Consequently, the results and findings of this study contribute to bridging the gap in the existing literature regarding the adoption and integration of AI, IoT, and AIoT in the context of sustainable development. Given the fact that only seven years remain until the 2030 milestone, this study highlights the role of AI, IoT, and AIoT as significant contributors to achieving SDGs. Despite this fact, as was evident from the results, AIoT as a field is currently in its infancy but has demonstrated great potential to influence and transform several sectors and be a leading aspect in achieving a sustainable future.

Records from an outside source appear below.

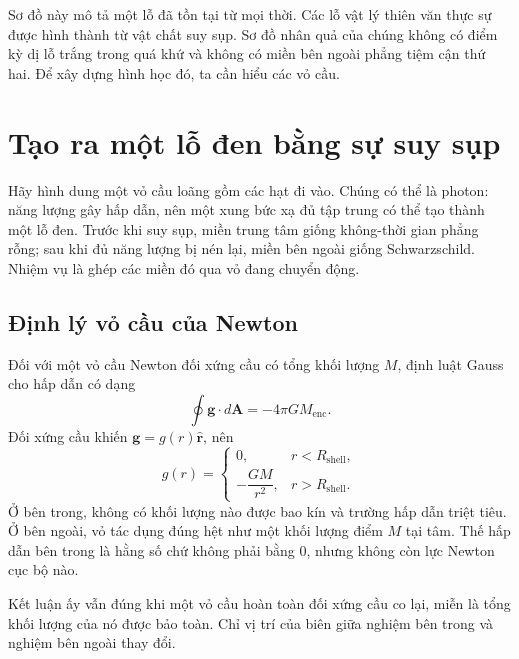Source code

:Sơ đồ này mô tả một lỗ đã tồn tại từ mọi thời. Các lỗ vật lý thiên văn thực sự được hình thành từ vật chất suy sụp. Sơ đồ nhân quả của chúng không có điểm kỳ dị lỗ trắng trong quá khứ và không có miền bên ngoài phẳng tiệm cận thứ hai. Để xây dựng hình học đó, ta cần hiểu các vỏ cầu.

\section{Tạo ra một lỗ đen bằng sự suy sụp}

Hãy hình dung một vỏ cầu loãng gồm các hạt đi vào. Chúng có thể là photon: năng lượng gây hấp dẫn, nên một xung bức xạ đủ tập trung có thể tạo thành một lỗ đen. Trước khi suy sụp, miền trung tâm giống không-thời gian phẳng rỗng; sau khi đủ năng lượng bị nén lại, miền bên ngoài giống Schwarzschild. Nhiệm vụ là ghép các miền đó qua vỏ đang chuyển động.

\subsection{Định lý vỏ cầu của Newton}

Đối với một vỏ cầu Newton đối xứng cầu có tổng khối lượng \(M\), định luật Gauss cho hấp dẫn có dạng
\begin{equation}
\oint \mathbf{g}\cdot d\mathbf{A}=-4\pi G M_{\mathrm{enc}}.
\label{eq:l04-gauss-gravity}
\end{equation}
Đối xứng cầu khiến \(\mathbf{g}=g(r)\hat{\mathbf r}\), nên
\begin{equation}
g(r)=
\begin{cases}
0, & r<R_{\mathrm{shell}},\\[4pt]
-\dfrac{GM}{r^2}, & r>R_{\mathrm{shell}}.
\end{cases}
\label{eq:l04-shell-field}
\end{equation}
Ở bên trong, không có khối lượng nào được bao kín và trường hấp dẫn triệt tiêu. Ở bên ngoài, vỏ tác dụng đúng hệt như một khối lượng điểm \(M\) tại tâm. Thế hấp dẫn bên trong là hằng số chứ không phải bằng 0, nhưng không còn lực Newton cục bộ nào.

Kết luận ấy vẫn đúng khi một vỏ cầu hoàn toàn đối xứng cầu co lại, miễn là tổng khối lượng của nó được bảo toàn. Chỉ vị trí của biên giữa nghiệm bên trong và nghiệm bên ngoài thay đổi.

Given the importance of creating ideal conditions that will enable sustainable development and the achievement of SDGs, this study hopes to pave the way for new lines of work to be developed.
Due to the interdisciplinary nature of SDGs and AIoT, future studies should focus on exploring their intersection from different directions while targeting at specific SDGs or domains. Thus, collaboration among researchers of different backgrounds, expertise, and disciplines is encouraged. There is also a clear need for common evaluation metrics, standards, and models to be created. Ensuring the security and safety of critical infrastructure in the context of SDGs is also crucial. Hence, future studies should examine how AIoT can be used to enhance the security of critical infrastructure. Finally, there currently needs to be more empirical studies that involve the application of AIoT-enabled systems and platforms in real scenarios.